Closed DhakadPankaj closed 6 months ago

DhakadPankaj commented 6 months ago

Hi, I've run Earlgrey on >100 Drosophila genomes with default parameters. I'm masking annotated protein coding genes that are in the known repeat rich regions using the filtered repeats gff/bed files produced by Earlgrey. But I'm not sure what some of the gff attributes means, like TSTART/TEND (Is this the actual boundaries of the repeat??). Also, I found many of the LINE repeats identified overlaps with the exons of AGO2 genes, which is a essential gene in RNAi pathways and It doesn't look like it is a LINE (PFA files containing Ago2 exons & repeat overlaps ).
Ago2exon_repeat.zip

Thanks, Pankaj

TobyBaril commented 6 months ago

There are many factors that can affect the classification of TEs using RepeatClassifier (which provides classification for consensus sequences, and is part of RepeatModeler2). RepeatClassifier will use the database of repeats that RepeatMasker has been configured with to help determine the potential class of each consensus. In some cases, there is a little homology in a consensus sequence that score high enough to result in the consensus sequence gaining a classification.

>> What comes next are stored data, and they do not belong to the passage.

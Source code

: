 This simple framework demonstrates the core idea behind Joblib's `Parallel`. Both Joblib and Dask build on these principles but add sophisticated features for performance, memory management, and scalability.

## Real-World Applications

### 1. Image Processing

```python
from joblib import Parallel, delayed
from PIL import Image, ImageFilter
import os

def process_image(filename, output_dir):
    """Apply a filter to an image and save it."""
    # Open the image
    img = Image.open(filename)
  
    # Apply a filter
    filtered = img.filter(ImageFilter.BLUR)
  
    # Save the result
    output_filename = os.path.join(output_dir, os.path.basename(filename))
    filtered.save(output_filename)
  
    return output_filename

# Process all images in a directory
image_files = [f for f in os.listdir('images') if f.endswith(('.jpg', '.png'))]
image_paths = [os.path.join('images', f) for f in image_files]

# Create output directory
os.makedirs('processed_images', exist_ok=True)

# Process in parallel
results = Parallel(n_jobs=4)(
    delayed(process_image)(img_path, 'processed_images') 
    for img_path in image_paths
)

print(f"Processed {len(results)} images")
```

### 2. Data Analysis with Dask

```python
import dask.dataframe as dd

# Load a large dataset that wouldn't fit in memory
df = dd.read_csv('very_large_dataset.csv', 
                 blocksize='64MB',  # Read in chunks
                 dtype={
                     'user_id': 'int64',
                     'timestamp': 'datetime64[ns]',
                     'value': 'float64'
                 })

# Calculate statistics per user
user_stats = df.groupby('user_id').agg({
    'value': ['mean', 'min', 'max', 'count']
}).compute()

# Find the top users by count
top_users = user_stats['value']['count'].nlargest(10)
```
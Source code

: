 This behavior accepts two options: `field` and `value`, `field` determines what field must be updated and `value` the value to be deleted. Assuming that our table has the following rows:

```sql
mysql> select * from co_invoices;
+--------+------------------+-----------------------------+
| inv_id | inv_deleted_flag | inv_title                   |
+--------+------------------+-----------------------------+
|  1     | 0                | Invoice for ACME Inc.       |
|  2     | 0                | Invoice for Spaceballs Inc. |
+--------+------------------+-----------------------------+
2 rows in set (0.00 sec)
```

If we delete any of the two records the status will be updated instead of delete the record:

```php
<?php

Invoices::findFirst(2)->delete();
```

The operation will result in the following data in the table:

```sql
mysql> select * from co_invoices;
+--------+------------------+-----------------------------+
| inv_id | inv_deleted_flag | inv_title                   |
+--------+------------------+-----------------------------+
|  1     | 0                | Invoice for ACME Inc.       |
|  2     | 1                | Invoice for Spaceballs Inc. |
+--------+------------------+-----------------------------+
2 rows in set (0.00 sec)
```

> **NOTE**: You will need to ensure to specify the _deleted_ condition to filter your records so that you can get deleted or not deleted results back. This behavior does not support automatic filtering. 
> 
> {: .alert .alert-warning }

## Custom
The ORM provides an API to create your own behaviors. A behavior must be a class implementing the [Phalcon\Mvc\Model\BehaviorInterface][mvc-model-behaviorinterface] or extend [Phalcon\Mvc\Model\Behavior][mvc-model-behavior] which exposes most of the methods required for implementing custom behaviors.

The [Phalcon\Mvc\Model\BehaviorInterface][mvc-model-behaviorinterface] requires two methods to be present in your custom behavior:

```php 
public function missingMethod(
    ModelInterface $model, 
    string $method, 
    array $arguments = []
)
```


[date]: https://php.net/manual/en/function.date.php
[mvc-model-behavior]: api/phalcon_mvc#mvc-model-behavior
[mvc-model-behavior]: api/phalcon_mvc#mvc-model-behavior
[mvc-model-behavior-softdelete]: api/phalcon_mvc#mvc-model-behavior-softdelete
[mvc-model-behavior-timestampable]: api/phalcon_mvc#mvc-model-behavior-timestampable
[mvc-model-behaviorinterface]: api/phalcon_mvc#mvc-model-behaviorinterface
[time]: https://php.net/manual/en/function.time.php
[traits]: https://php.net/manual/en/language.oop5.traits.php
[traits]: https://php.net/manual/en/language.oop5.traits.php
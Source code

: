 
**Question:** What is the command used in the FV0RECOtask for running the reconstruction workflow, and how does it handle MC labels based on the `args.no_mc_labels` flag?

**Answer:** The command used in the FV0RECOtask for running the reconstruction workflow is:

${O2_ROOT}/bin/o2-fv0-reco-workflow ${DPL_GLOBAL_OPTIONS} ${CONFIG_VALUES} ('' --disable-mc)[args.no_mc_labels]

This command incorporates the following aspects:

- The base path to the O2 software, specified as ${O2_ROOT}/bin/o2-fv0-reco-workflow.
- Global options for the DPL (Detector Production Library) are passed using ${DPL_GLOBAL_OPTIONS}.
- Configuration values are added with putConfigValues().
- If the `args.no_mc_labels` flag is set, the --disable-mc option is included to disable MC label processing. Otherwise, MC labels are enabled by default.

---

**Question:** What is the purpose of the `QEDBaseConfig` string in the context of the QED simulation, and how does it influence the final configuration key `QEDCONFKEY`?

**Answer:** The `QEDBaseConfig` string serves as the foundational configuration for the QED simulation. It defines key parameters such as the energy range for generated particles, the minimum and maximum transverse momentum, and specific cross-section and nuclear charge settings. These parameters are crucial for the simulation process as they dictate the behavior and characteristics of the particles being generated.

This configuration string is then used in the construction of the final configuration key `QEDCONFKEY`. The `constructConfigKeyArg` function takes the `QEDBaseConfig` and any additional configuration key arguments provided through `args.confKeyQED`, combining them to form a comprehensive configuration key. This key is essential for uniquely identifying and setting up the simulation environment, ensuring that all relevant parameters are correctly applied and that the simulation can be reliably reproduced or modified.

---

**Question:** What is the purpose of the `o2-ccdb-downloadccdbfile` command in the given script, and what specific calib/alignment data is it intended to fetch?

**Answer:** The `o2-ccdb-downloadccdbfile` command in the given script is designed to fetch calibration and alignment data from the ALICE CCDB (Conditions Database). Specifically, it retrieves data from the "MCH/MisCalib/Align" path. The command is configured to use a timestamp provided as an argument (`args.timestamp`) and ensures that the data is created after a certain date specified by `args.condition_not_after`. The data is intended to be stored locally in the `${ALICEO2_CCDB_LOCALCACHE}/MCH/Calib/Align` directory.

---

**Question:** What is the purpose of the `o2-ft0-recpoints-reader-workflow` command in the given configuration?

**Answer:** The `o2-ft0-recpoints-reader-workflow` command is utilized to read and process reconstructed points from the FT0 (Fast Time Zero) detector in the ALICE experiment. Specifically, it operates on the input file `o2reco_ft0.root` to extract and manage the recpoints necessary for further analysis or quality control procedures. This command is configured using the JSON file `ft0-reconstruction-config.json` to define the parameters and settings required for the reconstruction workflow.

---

As always, automated tools are meant to provide a starting point to aid with genomics studies. Repeat annotation is inherently challenging and no one method will give "perfect" results. Due to this, some level of manual curation is always needed for robust TE classification and annotation. In the case of the AGO2 genes, there is likely some small track of homology to something in your TE database that results in RepeatClassifier giving a consensus a classification. Also, if these are multicopy, they will be picked up by RepeatModeler, but manual curation will help in removing these.

There are also pre-existing libraries of good quality depending on which species of Drosophila you are working on, so I would recommend looking into some of these as well.

Regarding the attributes, these are used in RepeatCraft to aid in resolving and defragmenting annotations. It is a way of storing the information for parsing. The boundaries of the TE are as normal found in the chr, start, and end columns of the GFF and BED file.